| Task objective |
In the copy you make of the entries, no picture should appear, and every word must match.

[Start of section]

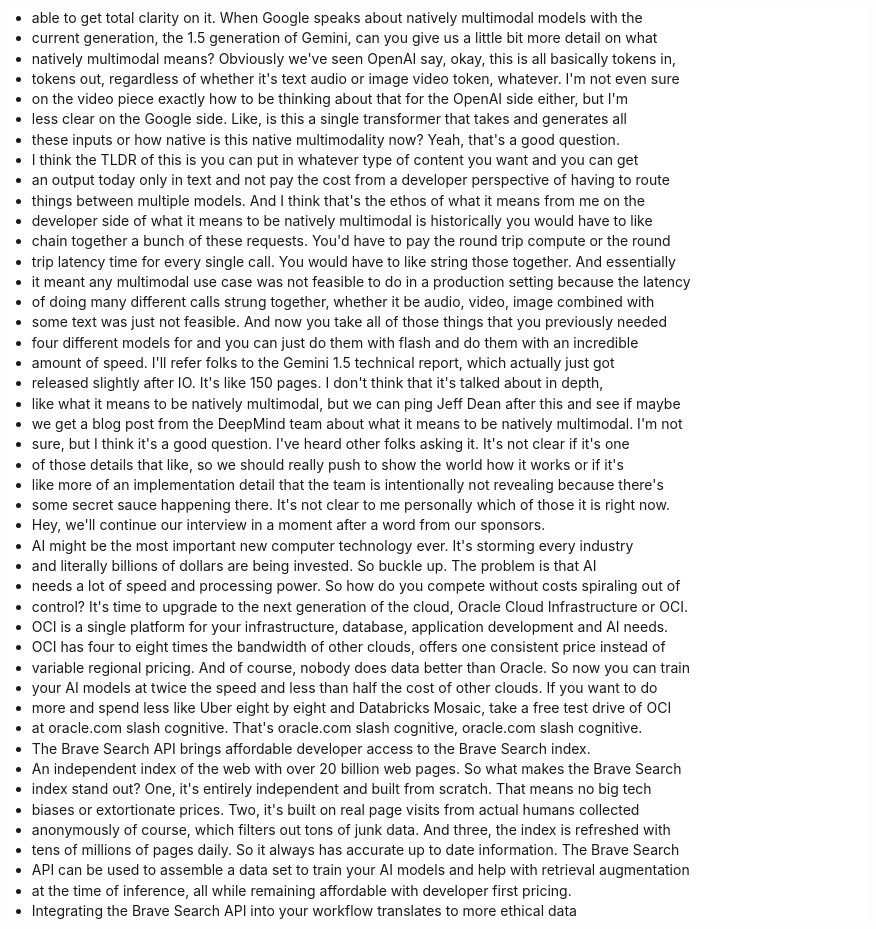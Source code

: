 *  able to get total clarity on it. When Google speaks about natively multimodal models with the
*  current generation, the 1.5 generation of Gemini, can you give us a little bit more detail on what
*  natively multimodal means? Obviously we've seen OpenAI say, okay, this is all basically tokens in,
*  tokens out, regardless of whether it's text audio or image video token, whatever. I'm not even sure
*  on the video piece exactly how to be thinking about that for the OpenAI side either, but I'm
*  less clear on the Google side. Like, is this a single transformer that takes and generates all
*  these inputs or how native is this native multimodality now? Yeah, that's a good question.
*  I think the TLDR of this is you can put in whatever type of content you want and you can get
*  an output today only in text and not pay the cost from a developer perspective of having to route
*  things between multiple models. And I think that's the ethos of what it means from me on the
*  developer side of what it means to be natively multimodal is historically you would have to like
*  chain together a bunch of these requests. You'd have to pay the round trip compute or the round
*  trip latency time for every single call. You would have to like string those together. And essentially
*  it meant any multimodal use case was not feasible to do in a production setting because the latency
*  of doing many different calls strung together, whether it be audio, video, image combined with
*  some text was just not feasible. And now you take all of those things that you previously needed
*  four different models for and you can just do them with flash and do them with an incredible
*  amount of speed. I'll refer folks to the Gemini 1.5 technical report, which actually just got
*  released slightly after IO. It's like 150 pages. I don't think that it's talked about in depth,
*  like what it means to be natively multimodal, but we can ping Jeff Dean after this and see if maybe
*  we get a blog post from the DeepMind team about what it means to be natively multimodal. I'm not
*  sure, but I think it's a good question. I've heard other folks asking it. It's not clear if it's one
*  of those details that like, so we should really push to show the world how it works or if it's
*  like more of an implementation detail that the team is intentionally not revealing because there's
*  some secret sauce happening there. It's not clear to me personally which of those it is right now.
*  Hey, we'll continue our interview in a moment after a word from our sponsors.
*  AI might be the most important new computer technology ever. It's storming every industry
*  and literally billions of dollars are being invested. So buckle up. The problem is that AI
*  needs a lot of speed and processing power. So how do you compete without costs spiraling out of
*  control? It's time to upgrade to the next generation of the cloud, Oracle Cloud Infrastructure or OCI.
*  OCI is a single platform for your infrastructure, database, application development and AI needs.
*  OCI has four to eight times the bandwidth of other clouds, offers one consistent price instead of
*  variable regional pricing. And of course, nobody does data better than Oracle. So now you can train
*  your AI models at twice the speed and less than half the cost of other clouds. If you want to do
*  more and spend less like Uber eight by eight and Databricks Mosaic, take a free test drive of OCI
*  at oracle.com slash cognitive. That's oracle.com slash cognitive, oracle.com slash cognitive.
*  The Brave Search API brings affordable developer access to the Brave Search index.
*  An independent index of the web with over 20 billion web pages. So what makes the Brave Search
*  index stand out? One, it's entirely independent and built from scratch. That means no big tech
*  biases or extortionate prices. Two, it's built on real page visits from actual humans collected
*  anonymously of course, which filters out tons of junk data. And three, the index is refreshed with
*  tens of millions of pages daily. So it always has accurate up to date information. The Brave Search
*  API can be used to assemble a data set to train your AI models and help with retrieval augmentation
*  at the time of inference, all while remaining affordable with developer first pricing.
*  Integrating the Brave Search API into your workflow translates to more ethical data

[End of section]

| Answer box |
Source code

: *  able to get total clarity on it. When Google speaks about natively multimodal models with the
*  current generation, the 1.5 generation of Gemini, can you give us a little bit more detail on what
*  natively multimodal means? Obviously we've seen OpenAI say, okay, this is all basically tokens in,
*  tokens out, regardless of whether it's text audio or image video token, whatever. I'm not even sure
*  on the video piece exactly how to be thinking about that for the OpenAI side either, but I'm
*  less clear on the Google side. Like, is this a single transformer that takes and generates all
*  these inputs or how native is this native multimodality now? Yeah, that's a good question.
*  I think the TLDR of this is you can put in whatever type of content you want and you can get
*  an output today only in text and not pay the cost from a developer perspective of having to route
*  things between multiple models. And I think that's the ethos of what it means from me on the
*  developer side of what it means to be natively multimodal is historically you would have to like
*  chain together a bunch of these requests. You'd have to pay the round trip compute or the round
*  trip latency time for every single call. You would have to like string those together. And essentially
*  it meant any multimodal use case was not feasible to do in a production setting because the latency
*  of doing many different calls strung together, whether it be audio, video, image combined with
*  some text was just not feasible. And now you take all of those things that you previously needed
*  four different models for and you can just do them with flash and do them with an incredible
*  amount of speed. I'll refer folks to the Gemini 1.5 technical report, which actually just got
*  released slightly after IO. It's like 150 pages. I don't think that it's talked about in depth,
*  like what it means to be natively multimodal, but we can ping Jeff Dean after this and see if maybe
*  we get a blog post from the DeepMind team about what it means to be natively multimodal. I'm not
*  sure, but I think it's a good question. I've heard other folks asking it. It's not clear if it's one
*  of those details that like, so we should really push to show the world how it works or if it's
*  like more of an implementation detail that the team is intentionally not revealing because there's
*  some secret sauce happening there. It's not clear to me personally which of those it is right now.
*  Hey, we'll continue our interview in a moment after a word from our sponsors.
*  AI might be the most important new computer technology ever. It's storming every industry
*  and literally billions of dollars are being invested. So buckle up. The problem is that AI
*  needs a lot of speed and processing power. So how do you compete without costs spiraling out of
*  control? It's time to upgrade to the next generation of the cloud, Oracle Cloud Infrastructure or OCI.
*  OCI is a single platform for your infrastructure, database, application development and AI needs.
*  OCI has four to eight times the bandwidth of other clouds, offers one consistent price instead of
*  variable regional pricing. And of course, nobody does data better than Oracle. So now you can train
*  your AI models at twice the speed and less than half the cost of other clouds. If you want to do
*  more and spend less like Uber eight by eight and Databricks Mosaic, take a free test drive of OCI
*  at oracle.com slash cognitive. That's oracle.com slash cognitive, oracle.com slash cognitive.
*  The Brave Search API brings affordable developer access to the Brave Search index.
*  An independent index of the web with over 20 billion web pages. So what makes the Brave Search
*  index stand out? One, it's entirely independent and built from scratch. That means no big tech
*  biases or extortionate prices. Two, it's built on real page visits from actual humans collected
*  anonymously of course, which filters out tons of junk data. And three, the index is refreshed with
*  tens of millions of pages daily. So it always has accurate up to date information. The Brave Search
*  API can be used to assemble a data set to train your AI models and help with retrieval augmentation
*  at the time of inference, all while remaining affordable with developer first pricing.
*  Integrating the Brave Search API into your workflow translates to more ethical data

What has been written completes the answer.